TASK DETAILS ▸ Which lines in the data below contain the word "fontAlignY"? Copy each of them.

GIVEN RECORDS ▸
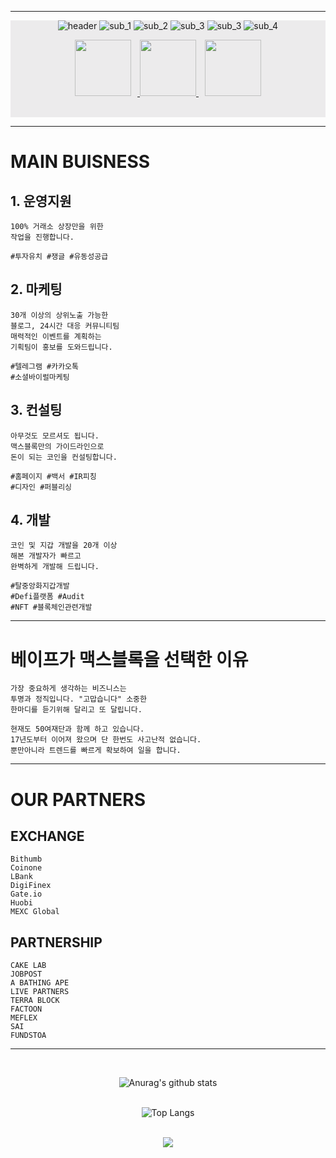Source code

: 
<!-- 큰배경 -->
<!-- <div align="left" style=background-color:#ffffff;> -->
<!-- 상단배경 -->
---
<div align="center" style=background-color:#ECEBEC;>

![header](https://capsule-render.vercel.app/api?&type=slice&reversal=false&color=ECEBEC&height=200&text=MAXBLOCK&animation=twinkling&fontSize=90&fontAlign=38&fontAlignY=86&rotate=0&stroke=000000&strokeWidth=5&section=footer)
![sub_1](https://capsule-render.vercel.app/api?type=rect&color=ECEBEC&text=%20%20%20%20NO.1%20CRYPTO%20MARKETING%20%20%20%20&fontColor=FCD535&fontAlign=30&fontAlignY=50&fontSize=23&textBg=true&height=100)
![sub_2](https://capsule-render.vercel.app/api?type=rect&color=ECEBEC&text=돈%20욕심%20부리다%20보면&fontAlign=41&fontAlignY=55&height=100)
![sub_3](https://capsule-render.vercel.app/api?type=rect&color=ECEBEC&text=만나게되는%20마케팅%20회사&fontAlign=47.5&fontAlignY=55&height=100)
![sub_3](https://capsule-render.vercel.app/api?type=rect&color=ECEBEC&text=맥스블록!&fontAlign=22&fontAlignY=55&height=100)
![sub_4](https://capsule-render.vercel.app/api?type=rect&color=ECEBEC&text=코인판에서%2010번%20뒤통수%20맞고%20만든%20가이드라인&fontSize=30&fontAlign=41&fontAlignY=33&desc=이것만%20있으면%20최소%20뒤통수%20맞지%20않습니다.&descSize=28.5&descAlign=36&descAlignY=73&height=100)

<!-- MEDIA 바로가기 -->
  <p align="center">
    <a href="https://t.me/+9HKXsotylDg1MzE1">
      <img src="https://cdn.icon-icons.com/icons2/2699/PNG/512/telegram_logo_icon_168692.png" style="padding: 0px 10px 0px 0px;width:90px;height:90px;"/>
    </a>
    <a href="http://maxblock.co.kr/">
      <img src="https://dl.dropboxusercontent.com/s/040v659bub7ww8e/logo.png" style="padding: 0px 0px 0px 0px;width:90px;height:90px;"/>
    </a>
    <a href="https://pf.kakao.com/_VlUBxj">
      <img src="https://cdn.icon-icons.com/icons2/2972/PNG/512/kakaotalk_logo_icon_186878.png" style="padding: 0px 0px 0px 10px;width:90px;height:90px;"/>
    </a>
  </p>
  <br>
</div>

<!-- 메인 비즈니스 -->
---
# MAIN BUISNESS
## 1. 운영지원
    100% 거래소 상장만을 위한
    작업을 진행합니다.

    #투자유치 #쟁글 #유동성공급
## 2. 마케팅
    30개 이상의 상위노출 가능한
    블로그, 24시간 대응 커뮤니티팀
    매력적인 이벤트를 계획하는
    기획팀이 홍보를 도와드립니다.

    #텔레그램 #카카오톡
    #소셜바이럴마케팅
## 3. 컨설팅
    아무것도 모르셔도 됩니다.
    맥스블록만의 가이드라인으로
    돈이 되는 코인을 컨설팅합니다.

    #홈페이지 #백서 #IR피칭
    #디자인 #퍼블리싱
## 4. 개발
    코인 및 지갑 개발을 20개 이상
    해본 개발자가 빠르고
    완벽하게 개발해 드립니다.

    #탈중앙화지갑개발    
    #Defi플랫폼 #Audit    
    #NFT #블록체인관련개발

<!-- 베이프 -->
---
# **베이프가 맥스블록을 선택한 이유**
    가장 중요하게 생각하는 비즈니스는
    투명과 정직입니다. "고맙습니다" 소중한
    한마디를 듣기위해 달리고 또 달립니다.

    현재도 50여재단과 함께 하고 있습니다.
    17년도부터 이어져 왔으며 단 한번도 사고난적 없습니다.
    뿐만아니라 트렌드를 빠르게 확보하여 일을 합니다.

<!-- 파트너쉽 -->
---
# OUR PARTNERS
## EXCHANGE
    Bithumb
    Coinone
    LBank
    DigiFinex
    Gate.io
    Huobi
    MEXC Global
## PARTNERSHIP
    CAKE LAB
    JOBPOST
    A BATHING APE
    LIVE PARTNERS
    TERRA BLOCK
    FACTOON
    MEFLEX
    SAI
    FUNDSTOA
---
<br>
<div align="center">

![Anurag's github stats](https://github-readme-stats.vercel.app/api?username=maxblock-official&show_icons=true&theme=tokyonight)
<br>
<br>

![Top Langs](https://github-readme-stats.vercel.app/api/top-langs/?username=maxblock-official&layout=compact&theme=tokyonight)
<br>
<br>

<img src="https://ghchart.rshah.org/00ff00/maxblock-official"/>
</div>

SOLUTION BELOW ▸
![header](https://capsule-render.vercel.app/api?&type=slice&reversal=false&color=ECEBEC&height=200&text=MAXBLOCK&animation=twinkling&fontSize=90&fontAlign=38&fontAlignY=86&rotate=0&stroke=000000&strokeWidth=5&section=footer)
![sub_1](https://capsule-render.vercel.app/api?type=rect&color=ECEBEC&text=%20%20%20%20NO.1%20CRYPTO%20MARKETING%20%20%20%20&fontColor=FCD535&fontAlign=30&fontAlignY=50&fontSize=23&textBg=true&height=100)
![sub_2](https://capsule-render.vercel.app/api?type=rect&color=ECEBEC&text=돈%20욕심%20부리다%20보면&fontAlign=41&fontAlignY=55&height=100)
![sub_3](https://capsule-render.vercel.app/api?type=rect&color=ECEBEC&text=만나게되는%20마케팅%20회사&fontAlign=47.5&fontAlignY=55&height=100)
![sub_3](https://capsule-render.vercel.app/api?type=rect&color=ECEBEC&text=맥스블록!&fontAlign=22&fontAlignY=55&height=100)
![sub_4](https://capsule-render.vercel.app/api?type=rect&color=ECEBEC&text=코인판에서%2010번%20뒤통수%20맞고%20만든%20가이드라인&fontSize=30&fontAlign=41&fontAlignY=33&desc=이것만%20있으면%20최소%20뒤통수%20맞지%20않습니다.&descSize=28.5&descAlign=36&descAlignY=73&height=100)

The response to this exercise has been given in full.